Through collaboration with NELGA, the National Youth Council of Namibia, the Namibia University of Science and Technology (NUST), and the FIG Young Surveyors Network of Namibia (YSN-Namibia), the initiative builds a strong foundation for inclusive and sustainable land management.
The YILAA Namibia Network aims to enhance youth access to knowledge, innovation, and participation in land-related decision-making processes. By bringing together diverse expertise and fostering collaboration, the network promotes responsible and equitable land governance ensuring that young voices are heard and valued in shaping Namibia’s development pathways.
The 5th ALIN Regional Conference; Advancing Community Land Rights in Africa
The Fifth Regional Conference of National Land Institutions, held from 14–16 October 2025 in Freetown, Sierra Leone, marked a milestone in Africa’s journey toward inclusive and equitable land governance.

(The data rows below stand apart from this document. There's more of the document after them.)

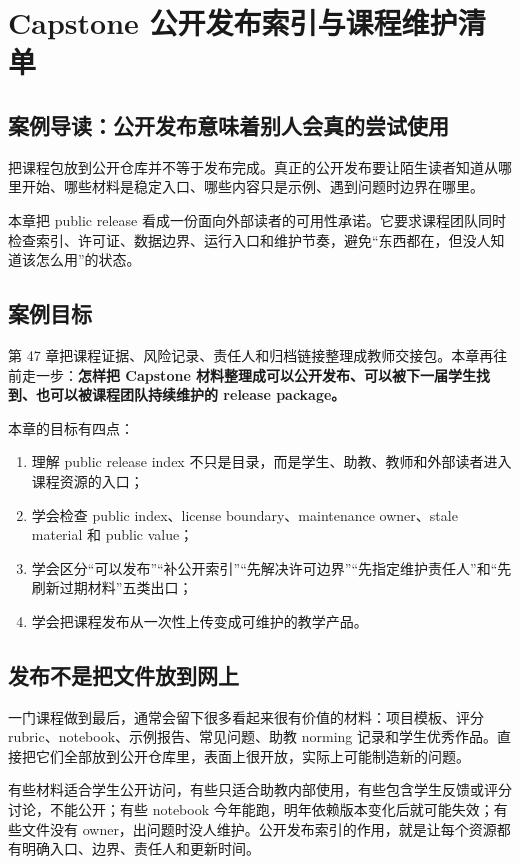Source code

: \chapter{Capstone 公开发布索引与课程维护清单}

\section{案例导读：公开发布意味着别人会真的尝试使用}

把课程包放到公开仓库并不等于发布完成。真正的公开发布要让陌生读者知道从哪里开始、哪些材料是稳定入口、哪些内容只是示例、遇到问题时边界在哪里。

本章把 public release 看成一份面向外部读者的可用性承诺。它要求课程团队同时检查索引、许可证、数据边界、运行入口和维护节奏，避免“东西都在，但没人知道该怎么用”的状态。

\section{案例目标}

第 47 章把课程证据、风险记录、责任人和归档链接整理成教师交接包。本章再往前走一步：\textbf{怎样把 Capstone 材料整理成可以公开发布、可以被下一届学生找到、也可以被课程团队持续维护的 release package。}

本章的目标有四点：

\begin{enumerate}
    \item 理解 public release index 不只是目录，而是学生、助教、教师和外部读者进入课程资源的入口；
    \item 学会检查 public index、license boundary、maintenance owner、stale material 和 public value；
    \item 学会区分“可以发布”“补公开索引”“先解决许可边界”“先指定维护责任人”和“先刷新过期材料”五类出口；
    \item 学会把课程发布从一次性上传变成可维护的教学产品。
\end{enumerate}

\section{发布不是把文件放到网上}

一门课程做到最后，通常会留下很多看起来很有价值的材料：项目模板、评分 rubric、notebook、示例报告、常见问题、助教 norming 记录和学生优秀作品。直接把它们全部放到公开仓库里，表面上很开放，实际上可能制造新的问题。

有些材料适合学生公开访问，有些只适合助教内部使用，有些包含学生反馈或评分讨论，不能公开；有些 notebook 今年能跑，明年依赖版本变化后就可能失效；有些文件没有 owner，出问题时没人维护。公开发布索引的作用，就是让每个资源都有明确入口、边界、责任人和更新时间。

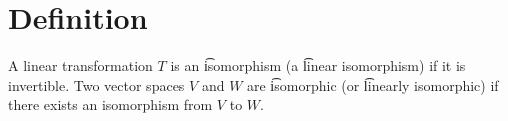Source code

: 
\section*{Definition}

A linear transformation $T$ is an \t{isomorphism} (a \t{linear isomorphism}) if it is invertible.
Two vector spaces $V$ and $W$ are \t{isomorphic} (or \t{linearly isomorphic}) if there exists an isomorphism from $V$ to $W$.

\blankpage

The event brought together over 500 participants, including high-level government officials, traditional land chiefs, NELGA members, development partners, and civil society representatives from across the continent.
The opening session was graced by Sierra Leone’s Vice President, Dr. Mohamed JuldehJalloh, alongside Johannes Behraus, Head of Cooperation at the German Embassy to Sierra Leone, and Raphael Frerking, GIZ Country Director for Sierra Leone and Liberia. Their presence underscored the growing political and development cooperation around securing community land rights and strengthening local governance structures.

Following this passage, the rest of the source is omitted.